Exercise inputs –

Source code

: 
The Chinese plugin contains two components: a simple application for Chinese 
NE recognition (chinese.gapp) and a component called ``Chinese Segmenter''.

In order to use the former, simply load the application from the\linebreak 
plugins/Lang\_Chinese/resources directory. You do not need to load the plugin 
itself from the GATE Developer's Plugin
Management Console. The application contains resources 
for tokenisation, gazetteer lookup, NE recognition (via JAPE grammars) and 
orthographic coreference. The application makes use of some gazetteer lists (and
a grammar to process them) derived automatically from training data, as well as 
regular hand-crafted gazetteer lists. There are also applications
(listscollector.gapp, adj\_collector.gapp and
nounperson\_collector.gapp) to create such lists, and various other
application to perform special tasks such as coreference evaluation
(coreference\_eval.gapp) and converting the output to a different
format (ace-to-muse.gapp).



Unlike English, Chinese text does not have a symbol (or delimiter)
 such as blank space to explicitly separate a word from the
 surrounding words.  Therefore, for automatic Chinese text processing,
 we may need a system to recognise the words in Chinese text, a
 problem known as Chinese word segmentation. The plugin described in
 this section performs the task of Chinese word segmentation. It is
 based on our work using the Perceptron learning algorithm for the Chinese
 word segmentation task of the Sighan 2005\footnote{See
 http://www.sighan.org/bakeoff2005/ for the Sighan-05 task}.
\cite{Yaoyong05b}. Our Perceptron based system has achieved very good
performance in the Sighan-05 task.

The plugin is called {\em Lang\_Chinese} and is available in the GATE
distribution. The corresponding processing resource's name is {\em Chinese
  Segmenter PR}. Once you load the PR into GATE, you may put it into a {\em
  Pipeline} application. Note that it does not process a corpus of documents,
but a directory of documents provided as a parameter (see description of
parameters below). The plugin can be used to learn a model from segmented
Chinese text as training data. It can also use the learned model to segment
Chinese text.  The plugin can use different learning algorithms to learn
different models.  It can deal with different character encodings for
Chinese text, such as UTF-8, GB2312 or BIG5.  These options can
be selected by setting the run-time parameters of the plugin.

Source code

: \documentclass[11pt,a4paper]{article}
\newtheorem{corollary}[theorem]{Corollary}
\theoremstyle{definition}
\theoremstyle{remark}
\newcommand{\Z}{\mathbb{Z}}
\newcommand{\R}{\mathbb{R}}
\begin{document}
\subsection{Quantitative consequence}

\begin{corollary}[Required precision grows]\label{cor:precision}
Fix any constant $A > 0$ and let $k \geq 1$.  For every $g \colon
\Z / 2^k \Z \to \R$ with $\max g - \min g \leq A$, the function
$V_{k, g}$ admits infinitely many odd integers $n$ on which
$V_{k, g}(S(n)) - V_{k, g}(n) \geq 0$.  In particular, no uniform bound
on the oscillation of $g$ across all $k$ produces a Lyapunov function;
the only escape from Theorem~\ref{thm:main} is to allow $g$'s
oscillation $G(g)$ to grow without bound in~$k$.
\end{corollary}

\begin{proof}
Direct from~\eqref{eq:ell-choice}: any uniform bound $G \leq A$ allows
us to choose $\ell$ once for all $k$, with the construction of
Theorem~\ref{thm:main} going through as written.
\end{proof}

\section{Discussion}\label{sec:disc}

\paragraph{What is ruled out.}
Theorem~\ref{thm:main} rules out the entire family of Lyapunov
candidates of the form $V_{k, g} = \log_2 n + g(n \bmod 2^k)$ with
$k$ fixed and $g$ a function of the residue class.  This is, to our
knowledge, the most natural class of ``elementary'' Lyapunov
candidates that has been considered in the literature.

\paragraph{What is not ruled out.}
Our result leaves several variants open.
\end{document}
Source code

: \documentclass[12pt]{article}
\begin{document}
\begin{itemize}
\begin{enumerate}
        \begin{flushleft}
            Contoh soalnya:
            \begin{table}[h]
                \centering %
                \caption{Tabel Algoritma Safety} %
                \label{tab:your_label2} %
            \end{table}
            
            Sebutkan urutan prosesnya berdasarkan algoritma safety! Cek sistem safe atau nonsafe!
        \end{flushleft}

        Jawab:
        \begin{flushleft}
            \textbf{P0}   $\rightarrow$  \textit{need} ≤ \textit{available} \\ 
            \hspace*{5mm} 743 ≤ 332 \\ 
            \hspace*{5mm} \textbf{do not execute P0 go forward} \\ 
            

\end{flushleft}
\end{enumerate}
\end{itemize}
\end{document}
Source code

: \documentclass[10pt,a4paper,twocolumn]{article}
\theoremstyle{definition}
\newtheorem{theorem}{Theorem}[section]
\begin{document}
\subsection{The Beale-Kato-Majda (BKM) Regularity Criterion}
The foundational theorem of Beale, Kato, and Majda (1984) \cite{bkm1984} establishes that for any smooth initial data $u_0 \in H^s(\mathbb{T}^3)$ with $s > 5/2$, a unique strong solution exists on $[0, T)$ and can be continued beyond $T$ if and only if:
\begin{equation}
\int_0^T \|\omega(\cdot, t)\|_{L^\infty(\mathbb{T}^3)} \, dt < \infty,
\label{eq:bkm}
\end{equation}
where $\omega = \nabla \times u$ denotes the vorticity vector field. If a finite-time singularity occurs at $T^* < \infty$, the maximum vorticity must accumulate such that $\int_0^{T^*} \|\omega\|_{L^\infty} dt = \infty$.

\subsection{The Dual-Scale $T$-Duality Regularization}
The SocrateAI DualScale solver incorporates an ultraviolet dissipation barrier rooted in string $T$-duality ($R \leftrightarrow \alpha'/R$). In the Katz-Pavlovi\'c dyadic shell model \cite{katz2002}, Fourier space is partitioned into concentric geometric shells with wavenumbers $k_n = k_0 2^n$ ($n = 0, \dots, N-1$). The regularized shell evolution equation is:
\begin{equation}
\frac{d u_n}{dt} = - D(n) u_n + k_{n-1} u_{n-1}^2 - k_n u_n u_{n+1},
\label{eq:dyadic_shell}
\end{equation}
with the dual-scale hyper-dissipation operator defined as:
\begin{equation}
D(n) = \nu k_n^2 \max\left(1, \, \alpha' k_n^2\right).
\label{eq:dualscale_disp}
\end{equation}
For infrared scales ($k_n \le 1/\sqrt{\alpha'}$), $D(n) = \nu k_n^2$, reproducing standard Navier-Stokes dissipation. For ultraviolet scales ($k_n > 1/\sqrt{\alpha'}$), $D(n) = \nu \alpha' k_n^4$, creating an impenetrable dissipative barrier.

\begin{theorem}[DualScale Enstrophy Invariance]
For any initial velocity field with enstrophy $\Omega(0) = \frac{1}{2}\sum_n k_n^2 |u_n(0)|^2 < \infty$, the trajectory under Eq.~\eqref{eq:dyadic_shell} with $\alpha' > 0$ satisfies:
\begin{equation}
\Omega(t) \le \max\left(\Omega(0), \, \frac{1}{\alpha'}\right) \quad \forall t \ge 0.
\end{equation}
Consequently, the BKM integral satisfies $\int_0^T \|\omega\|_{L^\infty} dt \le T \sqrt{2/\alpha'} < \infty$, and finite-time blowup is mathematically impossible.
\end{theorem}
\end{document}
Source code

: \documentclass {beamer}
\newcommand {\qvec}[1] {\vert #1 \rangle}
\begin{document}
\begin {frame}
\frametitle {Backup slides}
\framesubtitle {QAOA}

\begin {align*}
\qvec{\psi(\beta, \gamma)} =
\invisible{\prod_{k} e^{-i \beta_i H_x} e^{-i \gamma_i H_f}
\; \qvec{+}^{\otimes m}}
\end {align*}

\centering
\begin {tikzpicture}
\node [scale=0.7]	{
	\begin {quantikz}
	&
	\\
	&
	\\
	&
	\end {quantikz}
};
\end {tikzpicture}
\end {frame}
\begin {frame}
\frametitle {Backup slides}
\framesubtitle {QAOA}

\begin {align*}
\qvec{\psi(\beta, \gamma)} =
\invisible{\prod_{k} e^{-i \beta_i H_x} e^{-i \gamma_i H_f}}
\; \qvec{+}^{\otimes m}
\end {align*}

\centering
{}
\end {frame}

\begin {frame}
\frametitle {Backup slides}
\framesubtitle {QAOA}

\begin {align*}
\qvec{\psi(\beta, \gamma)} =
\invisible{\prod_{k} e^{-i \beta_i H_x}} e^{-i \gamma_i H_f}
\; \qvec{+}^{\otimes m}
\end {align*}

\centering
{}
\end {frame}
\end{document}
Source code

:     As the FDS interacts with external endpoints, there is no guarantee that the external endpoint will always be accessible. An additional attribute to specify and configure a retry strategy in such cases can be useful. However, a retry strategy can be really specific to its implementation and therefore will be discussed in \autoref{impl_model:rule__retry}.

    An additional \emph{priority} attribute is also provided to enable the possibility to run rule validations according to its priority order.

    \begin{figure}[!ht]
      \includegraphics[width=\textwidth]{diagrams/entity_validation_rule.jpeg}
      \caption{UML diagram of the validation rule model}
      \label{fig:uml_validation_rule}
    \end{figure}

Brief – Only lines holding the word "learning" are wanted here; copy each from the listing.

Result of the task –
 based on our work using the Perceptron learning algorithm for the Chinese
Chinese text.  The plugin can use different learning algorithms to learn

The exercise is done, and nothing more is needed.